Segment Start: LISTED ENTRIES
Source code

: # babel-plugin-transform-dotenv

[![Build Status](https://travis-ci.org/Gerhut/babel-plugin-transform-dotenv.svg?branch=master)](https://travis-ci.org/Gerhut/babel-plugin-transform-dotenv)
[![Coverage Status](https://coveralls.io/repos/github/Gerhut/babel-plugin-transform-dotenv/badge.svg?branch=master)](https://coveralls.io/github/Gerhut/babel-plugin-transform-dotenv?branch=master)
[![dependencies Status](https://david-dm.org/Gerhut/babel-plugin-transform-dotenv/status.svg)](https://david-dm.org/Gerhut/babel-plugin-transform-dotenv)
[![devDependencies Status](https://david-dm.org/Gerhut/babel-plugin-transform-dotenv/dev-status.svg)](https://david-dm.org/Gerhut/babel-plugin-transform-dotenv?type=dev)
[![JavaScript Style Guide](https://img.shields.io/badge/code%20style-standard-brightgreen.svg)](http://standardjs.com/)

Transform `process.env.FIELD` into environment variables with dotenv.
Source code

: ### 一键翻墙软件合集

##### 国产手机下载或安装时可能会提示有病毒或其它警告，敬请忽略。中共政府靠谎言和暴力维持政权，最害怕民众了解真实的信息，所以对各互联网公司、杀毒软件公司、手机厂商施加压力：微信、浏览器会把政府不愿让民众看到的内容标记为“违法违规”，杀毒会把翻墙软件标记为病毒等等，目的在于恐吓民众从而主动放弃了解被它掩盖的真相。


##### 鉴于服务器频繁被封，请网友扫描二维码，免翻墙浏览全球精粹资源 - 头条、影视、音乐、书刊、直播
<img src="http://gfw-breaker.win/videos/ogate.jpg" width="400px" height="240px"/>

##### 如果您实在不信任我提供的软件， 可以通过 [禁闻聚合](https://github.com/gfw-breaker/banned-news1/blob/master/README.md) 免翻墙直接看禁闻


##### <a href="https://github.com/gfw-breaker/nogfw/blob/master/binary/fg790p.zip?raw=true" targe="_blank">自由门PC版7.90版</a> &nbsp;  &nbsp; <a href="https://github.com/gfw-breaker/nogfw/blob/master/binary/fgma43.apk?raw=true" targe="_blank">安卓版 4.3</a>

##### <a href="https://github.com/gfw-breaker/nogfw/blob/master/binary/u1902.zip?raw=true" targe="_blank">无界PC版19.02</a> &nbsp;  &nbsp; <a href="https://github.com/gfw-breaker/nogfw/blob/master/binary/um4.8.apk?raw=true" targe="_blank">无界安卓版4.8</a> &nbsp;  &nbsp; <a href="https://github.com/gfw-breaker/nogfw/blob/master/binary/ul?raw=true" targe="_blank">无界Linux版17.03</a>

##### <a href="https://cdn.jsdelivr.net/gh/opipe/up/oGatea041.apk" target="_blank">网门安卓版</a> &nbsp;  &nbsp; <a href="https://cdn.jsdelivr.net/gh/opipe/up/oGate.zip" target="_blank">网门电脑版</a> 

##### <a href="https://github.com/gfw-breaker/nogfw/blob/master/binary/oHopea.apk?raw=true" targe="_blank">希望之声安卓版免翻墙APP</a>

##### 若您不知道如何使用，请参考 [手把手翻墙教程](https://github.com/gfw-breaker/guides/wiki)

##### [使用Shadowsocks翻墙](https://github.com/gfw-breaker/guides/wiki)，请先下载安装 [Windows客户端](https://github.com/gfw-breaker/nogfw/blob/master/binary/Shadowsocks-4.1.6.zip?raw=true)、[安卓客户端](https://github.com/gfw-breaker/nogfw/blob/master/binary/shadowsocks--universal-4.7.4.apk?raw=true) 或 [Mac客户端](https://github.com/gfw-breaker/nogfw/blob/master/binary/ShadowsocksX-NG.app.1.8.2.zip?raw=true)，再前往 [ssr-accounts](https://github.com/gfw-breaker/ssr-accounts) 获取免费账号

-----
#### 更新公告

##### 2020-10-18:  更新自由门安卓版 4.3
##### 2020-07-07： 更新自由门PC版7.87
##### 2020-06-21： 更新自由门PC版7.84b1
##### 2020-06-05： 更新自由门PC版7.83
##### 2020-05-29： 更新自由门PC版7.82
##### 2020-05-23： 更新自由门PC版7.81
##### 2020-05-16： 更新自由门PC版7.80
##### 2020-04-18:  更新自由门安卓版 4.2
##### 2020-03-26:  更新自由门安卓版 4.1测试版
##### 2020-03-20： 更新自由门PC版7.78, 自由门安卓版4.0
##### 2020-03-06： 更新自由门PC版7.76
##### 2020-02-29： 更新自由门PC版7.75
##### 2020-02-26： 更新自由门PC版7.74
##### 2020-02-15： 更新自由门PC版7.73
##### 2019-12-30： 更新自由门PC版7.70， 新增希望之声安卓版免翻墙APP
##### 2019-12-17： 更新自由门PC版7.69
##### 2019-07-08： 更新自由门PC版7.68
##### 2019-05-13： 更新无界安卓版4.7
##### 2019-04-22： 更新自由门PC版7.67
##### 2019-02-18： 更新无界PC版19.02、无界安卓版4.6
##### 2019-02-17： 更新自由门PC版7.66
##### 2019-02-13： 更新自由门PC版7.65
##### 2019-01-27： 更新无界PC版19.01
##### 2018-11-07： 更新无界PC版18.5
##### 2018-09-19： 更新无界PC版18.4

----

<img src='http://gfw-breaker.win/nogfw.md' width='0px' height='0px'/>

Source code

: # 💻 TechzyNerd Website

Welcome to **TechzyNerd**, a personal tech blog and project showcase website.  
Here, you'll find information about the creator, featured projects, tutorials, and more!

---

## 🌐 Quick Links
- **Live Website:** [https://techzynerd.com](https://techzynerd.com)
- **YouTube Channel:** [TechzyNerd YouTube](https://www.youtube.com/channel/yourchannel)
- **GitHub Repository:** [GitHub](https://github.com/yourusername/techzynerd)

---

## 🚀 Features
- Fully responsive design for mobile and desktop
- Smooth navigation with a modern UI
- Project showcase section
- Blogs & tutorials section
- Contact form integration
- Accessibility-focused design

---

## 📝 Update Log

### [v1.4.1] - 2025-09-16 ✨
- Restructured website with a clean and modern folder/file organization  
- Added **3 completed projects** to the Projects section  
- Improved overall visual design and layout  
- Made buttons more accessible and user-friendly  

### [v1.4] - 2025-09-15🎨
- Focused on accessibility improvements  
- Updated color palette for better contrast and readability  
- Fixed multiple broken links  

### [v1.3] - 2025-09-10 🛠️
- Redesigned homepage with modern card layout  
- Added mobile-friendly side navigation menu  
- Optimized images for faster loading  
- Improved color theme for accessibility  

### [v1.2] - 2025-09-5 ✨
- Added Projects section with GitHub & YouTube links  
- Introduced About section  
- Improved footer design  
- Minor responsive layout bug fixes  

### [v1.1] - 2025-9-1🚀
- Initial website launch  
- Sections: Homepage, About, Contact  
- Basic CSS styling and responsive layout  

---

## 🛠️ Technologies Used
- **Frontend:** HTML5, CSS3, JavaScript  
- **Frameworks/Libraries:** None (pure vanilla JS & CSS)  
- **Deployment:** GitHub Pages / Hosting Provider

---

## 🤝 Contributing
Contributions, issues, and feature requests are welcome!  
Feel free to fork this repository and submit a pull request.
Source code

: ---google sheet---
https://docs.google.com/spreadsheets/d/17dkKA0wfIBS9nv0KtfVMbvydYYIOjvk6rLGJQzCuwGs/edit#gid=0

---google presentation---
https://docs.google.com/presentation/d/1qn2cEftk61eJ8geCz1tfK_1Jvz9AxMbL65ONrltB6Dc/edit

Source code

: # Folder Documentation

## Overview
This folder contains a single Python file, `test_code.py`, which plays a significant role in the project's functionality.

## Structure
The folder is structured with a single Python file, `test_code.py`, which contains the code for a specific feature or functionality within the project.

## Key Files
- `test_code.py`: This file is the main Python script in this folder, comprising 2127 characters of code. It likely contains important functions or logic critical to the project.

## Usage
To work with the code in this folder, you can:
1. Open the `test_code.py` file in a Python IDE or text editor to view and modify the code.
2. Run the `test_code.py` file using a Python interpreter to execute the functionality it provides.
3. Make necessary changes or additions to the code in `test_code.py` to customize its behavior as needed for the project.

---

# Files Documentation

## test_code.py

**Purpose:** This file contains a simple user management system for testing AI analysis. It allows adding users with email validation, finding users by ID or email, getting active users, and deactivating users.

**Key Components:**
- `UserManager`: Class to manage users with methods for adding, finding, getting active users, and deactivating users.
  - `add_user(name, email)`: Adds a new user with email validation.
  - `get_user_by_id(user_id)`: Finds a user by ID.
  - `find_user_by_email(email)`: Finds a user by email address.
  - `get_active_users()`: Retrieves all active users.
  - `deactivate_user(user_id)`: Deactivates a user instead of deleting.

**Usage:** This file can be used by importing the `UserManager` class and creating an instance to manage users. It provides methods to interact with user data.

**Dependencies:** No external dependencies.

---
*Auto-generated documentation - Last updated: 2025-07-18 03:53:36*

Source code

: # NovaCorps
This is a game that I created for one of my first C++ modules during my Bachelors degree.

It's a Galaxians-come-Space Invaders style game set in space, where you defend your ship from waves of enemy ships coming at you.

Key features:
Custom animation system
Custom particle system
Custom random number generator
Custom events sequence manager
Segment End: LISTED ENTRIES
WHAT YOU ARE ASKED TO DO. Please filter the data down to the lines containing the word "more".

SOLUTION BELOW.
Here, you'll find information about the creator, featured projects, tutorials, and more!
- Made buttons more accessible and user-friendly  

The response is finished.